# Drinking Question for ya numb



## Guest (Oct 4, 2006)

Hey, i dunno if you saw it in the other post so i figured i'd put it in a new one, since ur on klonopin, i've been curious, do u drink at all, cuz thats the one thing i havnt done but i'd like too, i mean theres so many warnings, but of course doctors are gonna say that, have u ever drank while on it? i'm on 1mg a day and i culd easily go with 1 mg every other day, so maybe if i dont take it the day im drinking i'd be ok, whatdya think?


----------



## comfortably numb (Mar 6, 2006)

No i dont drink at all now. Im on amitriptyline, seroquel and oxycodone as well as the klonopin so throwing booze into that mix would be asking for a ER visit. Drinking also makes my depression worse.

As for drinking on klonopin i have done it in the past. It is risky business though. I learned the hard way that klonopin is one of the worst benzos to mix booze with. It results it total blackouts. Valium is the easiest benzo to drink on but even that is dodgy.

The thing about drinking on klonopin is that you wont notice that your messed up at first. You will be throwing the booze back and feeling fine then the next thing you know it's 6am and your waking up in your backyard covered in vomit.

Saying that it can be done relatively safely in moderation. Just drink beer absolutly no hard liquor. 1 or 2 beers with 1mg of klonopin is not going to hurt you. The trouble is stopping at those 1 or 2 beers.

All the same you would be better off avoiding mixing benzos with booze.
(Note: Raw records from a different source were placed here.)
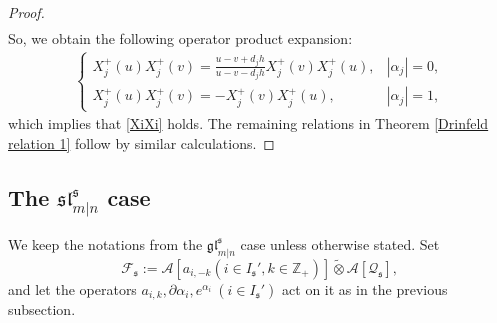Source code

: \documentclass[a4paper,12pt]{article}
\numberwithin{equation}{section}
\begin{document}
\begin{proof}
\begin{align*}
\end{align*}
So, we obtain the following operator product expansion: 
\begin{align*}
\left\{
  \begin{array}{ll}
    X_{j}^{+}(u)X_{j}^{+}(v)=\frac{u-v+d_{j}h}{u-v-d_{j}h}X_{j}^{+}(v)X_{j}^{+}(u), & |\alpha_{j}|=0, \\
    X_{j}^{+}(u)X_{j}^{+}(v)=-X_{j}^{+}(v)X_{j}^{+}(u), & |\alpha_{j}|=1,
  \end{array}
\right.
\end{align*}
which implies that \eqref{XiXi} holds. The remaining relations in Theorem \ref{Drinfeld relation 1} follow by similar calculations.
\end{proof}


\subsection{The $\mathfrak{sl}^{\mathfrak{s}}_{m|n}$ case}

We keep the notations from the $\mathfrak{gl}^{\mathfrak{s}}_{m|n}$ case unless otherwise stated. Set 
$$
\mathcal{F}_{\mathfrak{s}}:=\mathcal{A}[a_{i,-k}(i \in I_{\mathfrak{s}}', k\in\mathbb{Z}_{+})]\widetilde{\otimes}\mathcal{A}[\mathcal{Q}_{\mathfrak{s}}],
$$
and let the operators $a_{i,k}, \partial \alpha_{i}, e^{\alpha_{i}}~( i \in I_{\mathfrak{s}}')$ act on it as in the previous subsection.
\end{document}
Lots of people have killed themselves on that combo.


----------



## Guest (Oct 5, 2006)

Yea thats true, usually i can go a day without taking it, if im gonna drink that night and i dont take it that day, since its lost its effects wuld it be ok, or no since its still in your system..


----------



## comfortably numb (Mar 6, 2006)

Well going without it for a day and drinking should reduce the interactions there. But it will still be in your system and it will make you get drunk quicker. Klonopin has a half life of 48 hours.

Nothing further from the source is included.